* **ACTION ITEM**:
Below this task are records; return each one exactly and omit its images.

Rendered images with source text:

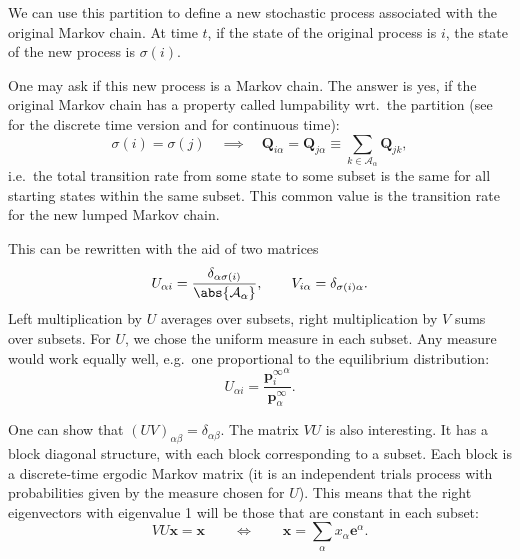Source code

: \documentclass[9pt,twocolumn,twoside,lineno]{pnas-new}
\newcommand{\eg}{e.g.\ }
\newcommand{\ie}{i.e.\ }
\newcommand{\wrt}{wrt.\ }
\newcommand{\means}{\Longleftrightarrow}
\newcommand{\onev}{\mathbf{e}}
\newcommand{\MM}{\mathbf{Q}}
\newcommand{\prob}{\mathbf{p}}
\newcommand{\eq}{\prob^\infty}
\newcommand{\CA}{\mathcal{A}}
\begin{document}
\begin{strip}
We can use this partition to define a new stochastic process associated with the original Markov chain.
At time $t$, if the state of the original process is $i$, the state of the new process is $\sigma(i)$.

One may ask if this new process is a Markov chain.
The answer is yes, if the original Markov chain has a property called lumpability \wrt the partition
(see \cite[\S6.3]{kemeny1960finite} for the discrete time version and \cite{burke1958markovian,Ball1993Lumpability} for continuous time):
%
\begin{equation}\label{eq:lump}
  \sigma(i)=\sigma(j)
  \quad\implies \quad
  \MM_{i\alpha}=\MM_{j\alpha} \equiv \sum_{k\in\CA_\alpha} \MM_{jk},
\end{equation}
%
\ie the total transition rate from some state to some subset is the same for all starting states within the same subset.
This common value is the transition rate for the new lumped Markov chain.

This can be rewritten with the aid of two matrices
%
\begin{equation}\label{eq:lumpmats}
  U_{\alpha i} = \frac{\delta_{\alpha\sigma(i)}}{\abs{\CA_\alpha}},
  \qquad
  V_{i\alpha} = \delta_{\sigma(i)\alpha}.
\end{equation}
%
Left multiplication by $U$ averages over subsets, right multiplication by $V$ sums over subsets.
For $U$, we chose the uniform measure in each subset. Any measure would work equally well, \eg one proportional to the equilibrium distribution:
%
\begin{equation}\label{eq:altlumpmats}
  U_{\alpha i} = \frac{{\eq_i}^\alpha}{\eq_\alpha}.
\end{equation}
%

One can show that $(UV)_{\alpha\beta}=\delta_{\alpha\beta}$.
The matrix $VU$ is also interesting.
It has a block diagonal structure, with each block corresponding to a subset.
Each block is a discrete-time ergodic Markov matrix (it is an independent trials process with probabilities given by the measure chosen for $U$).
This means that the right eigenvectors with eigenvalue 1 will be those that are constant in each subset:
%
\begin{equation}\label{eq:setconst}
  VU\mathbf{x}=\mathbf{x}
  \qquad\means\qquad
  \mathbf{x} = \sum_\alpha x_\alpha \onev^\alpha.
\end{equation}
%


\end{strip}
\end{document}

* **TASK SOLUTION**:
Source code

: \documentclass[9pt,twocolumn,twoside,lineno]{pnas-new}
\newcommand{\eg}{e.g.\ }
\newcommand{\ie}{i.e.\ }
\newcommand{\wrt}{wrt.\ }
\newcommand{\means}{\Longleftrightarrow}
\newcommand{\onev}{\mathbf{e}}
\newcommand{\MM}{\mathbf{Q}}
\newcommand{\prob}{\mathbf{p}}
\newcommand{\eq}{\prob^\infty}
\newcommand{\CA}{\mathcal{A}}
\begin{document}
\begin{strip}
We can use this partition to define a new stochastic process associated with the original Markov chain.
At time $t$, if the state of the original process is $i$, the state of the new process is $\sigma(i)$.

One may ask if this new process is a Markov chain.
The answer is yes, if the original Markov chain has a property called lumpability \wrt the partition
(see \cite[\S6.3]{kemeny1960finite} for the discrete time version and \cite{burke1958markovian,Ball1993Lumpability} for continuous time):
%
\begin{equation}\label{eq:lump}
  \sigma(i)=\sigma(j)
  \quad\implies \quad
  \MM_{i\alpha}=\MM_{j\alpha} \equiv \sum_{k\in\CA_\alpha} \MM_{jk},
\end{equation}
%
\ie the total transition rate from some state to some subset is the same for all starting states within the same subset.
This common value is the transition rate for the new lumped Markov chain.

This can be rewritten with the aid of two matrices
%
\begin{equation}\label{eq:lumpmats}
  U_{\alpha i} = \frac{\delta_{\alpha\sigma(i)}}{\abs{\CA_\alpha}},
  \qquad
  V_{i\alpha} = \delta_{\sigma(i)\alpha}.
\end{equation}
%
Left multiplication by $U$ averages over subsets, right multiplication by $V$ sums over subsets.
For $U$, we chose the uniform measure in each subset. Any measure would work equally well, \eg one proportional to the equilibrium distribution:
%
\begin{equation}\label{eq:altlumpmats}
  U_{\alpha i} = \frac{{\eq_i}^\alpha}{\eq_\alpha}.
\end{equation}
%

One can show that $(UV)_{\alpha\beta}=\delta_{\alpha\beta}$.
The matrix $VU$ is also interesting.
It has a block diagonal structure, with each block corresponding to a subset.
Each block is a discrete-time ergodic Markov matrix (it is an independent trials process with probabilities given by the measure chosen for $U$).
This means that the right eigenvectors with eigenvalue 1 will be those that are constant in each subset:
%
\begin{equation}\label{eq:setconst}
  VU\mathbf{x}=\mathbf{x}
  \qquad\means\qquad
  \mathbf{x} = \sum_\alpha x_\alpha \onev^\alpha.
\end{equation}
%


\end{strip}
\end{document}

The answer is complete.